|Rotator Cuff Tendinitis
|Carpal Tunnel Syndrome
|Shin Splints & Trigger Finger|
Frequently asked questions by clinicians, employers and patients
Q: What is the Graston Technique?
A: The Graston Technique incorporates a patented form of instrument-assisted soft tissue mobilization that enables clinicians to effectively detect and treat scar tissue and restrictions that affect normal function.
• Separates and breaks down collagen cross-links, and splays and stretches connective tissue and muscle fibers
• Increases skin temperature
• Facilitates reflex changes in the chronic muscle holding pattern
• Alters spinal reflux activity (facilitated segment)
• Increases the rate and amount of blood flow to and from the area
• Increases cellular activity in the region, including fibroblasts and mast cells
• Increases histamine response secondary to mast cell activity
Q: Why is scar tissue a problem?
A: Scar tissue limits range of motion, and in many instances causes pain, which prevents the patient from functioning as he or she did before the injury.
Q: How is scar tissue different from other tissue?
A: When viewed under a microscope, normal tissue can take a couple of different fashions: dense, regular elongated fibers running in the same direction, such as tendons and ligaments; or dense, irregular and loose with fibers running in multiple directions. In either instance, when tissue is damaged it will heal in a haphazard pattern–or scarring–that results in a restricted range of motion and, very often, pain.
Q: How are the instruments used?
A: The Graston Technique Instruments are used to enhance the clinician’s ability to detect adhesions, scar tissue or restrictions in the affected areas. Skilled clinicians use the stainless steel instruments to comb over and “catch” on fibrotic tissue, which immediately identifies the areas of restriction. Once the tissue has been identified, the instruments are used to break up the scar tissue so it can be absorbed by the body.
Q: Is the treatment painful?
A: It is common to experience minor discomfort during the procedure and some bruising afterwards. This is a normal response and part of the healing process.
Q: Is Graston Technique used alone?
A: No. Whether the injury is work or non-work related, the Graston Technique Protocol is the same. Our protocol includes a brief warm-up exercise, Graston Technique treatment, followed by stretching, strengthening and ice.
Q: What is the frequency of treatment?
A: Patients usually receive two treatments per week over 4-5 weeks.
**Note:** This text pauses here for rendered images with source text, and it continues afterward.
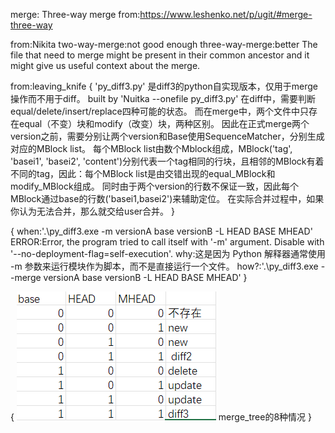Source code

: merge: Three-way merge
from:https://www.leshenko.net/p/ugit/#merge-three-way



from:Nikita
two-way-merge:not good enough
three-way-merge:better
The file that need to merge might be present in their common ancestor and it might give us useful context about the merge.


from:leaving_knife
{
'py_diff3.py' 是diff3的python自实现版本，仅用于merge操作而不用于diff。
built by 'Nuitka --onefile py_diff3.py'
在diff中，需要判断equal/delete/insert/replace四种可能的状态。
而在merge中，两个文件中只存在equal（不变）块和modify（改变）块，两种区别。
因此在正式merge两个version之前，需要分别让两个version和Base使用SequenceMatcher，分别生成对应的MBlock list。
每个MBlock list由数个Mblock组成，MBlock('tag', 'basei1', 'basei2', 'content')分别代表一个tag相同的行块，且相邻的MBlock有着不同的tag，因此：每个MBlock list是由交错出现的equal_MBlock和modify_MBlock组成。
同时由于两个version的行数不保证一致，因此每个MBlock通过base的行数('basei1,basei2')来辅助定位。
在实际合并过程中，如果你认为无法合并，那么就交给user合并。
}

{
  when:'.\py_diff3.exe -m versionA base versionB -L HEAD BASE MHEAD'
  ERROR:Error, the program tried to call itself with '-m' argument. Disable with '--no-deployment-flag=self-execution'.
  why:这是因为 Python 解释器通常使用 -m 参数来运行模块作为脚本，而不是直接运行一个文件。
  how?:'.\py_diff3.exe --merge versionA base versionB -L HEAD BASE MHEAD'
}

{
![未找到图片](../pics/c51-i1.png "table")
  merge_tree的8种情况
}
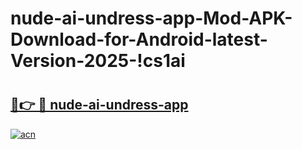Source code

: # nude-ai-undress-app-Mod-APK-Download-for-Android-latest-Version-2025-!cs1ai

# <h2><a href="https://nm9uq2.esa.edu.pl?title=nude-ai-undress-app&ref=cs1ai">🔗👉 🔴 nude-ai-undress-app</a></h2>

[![acn](https://github.com/user-attachments/assets/0f9c940e-d8b0-45ae-aac7-cd30a18b3e1c)](https://nm9uq2.esa.edu.pl?title=nude-ai-undress-app&ref=cs1ai)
Most patients have a positive response by the 3rd to 4th treatment.
Q: Are there any benefits to the treatment?
A: Yes. Most patients are not disabled and continue to perform their regular functions at home or work. Graston Technique gives back the control that is often lost when injury strikes.
Q: Is Graston Technique something new?
A: The concept of cross-fiber massage is not new. Graston Technique is grounded in the works of English orthopedist James Cyriax. The use of our specially designed instruments and protocol is new.
Graston Technique has become standard protocol in universities and hospital settings such as: the Scripps Clinic’s Shiley Sports Center, La Jolla, CA; Indiana University, Bloomington, IN; and the University of Michigan, Ann Arbor, MI. The technique is also being used at industrial settings and by NBA, NHL and Major League Baseball trainers.
Q: What kind of results does Graston Technique produce?
A: Historically, the Graston Technique has resolved 87% or more of all conditions treated. It is equally effective on restoring function to acute and chronic injuries, and pre and post surgical patients.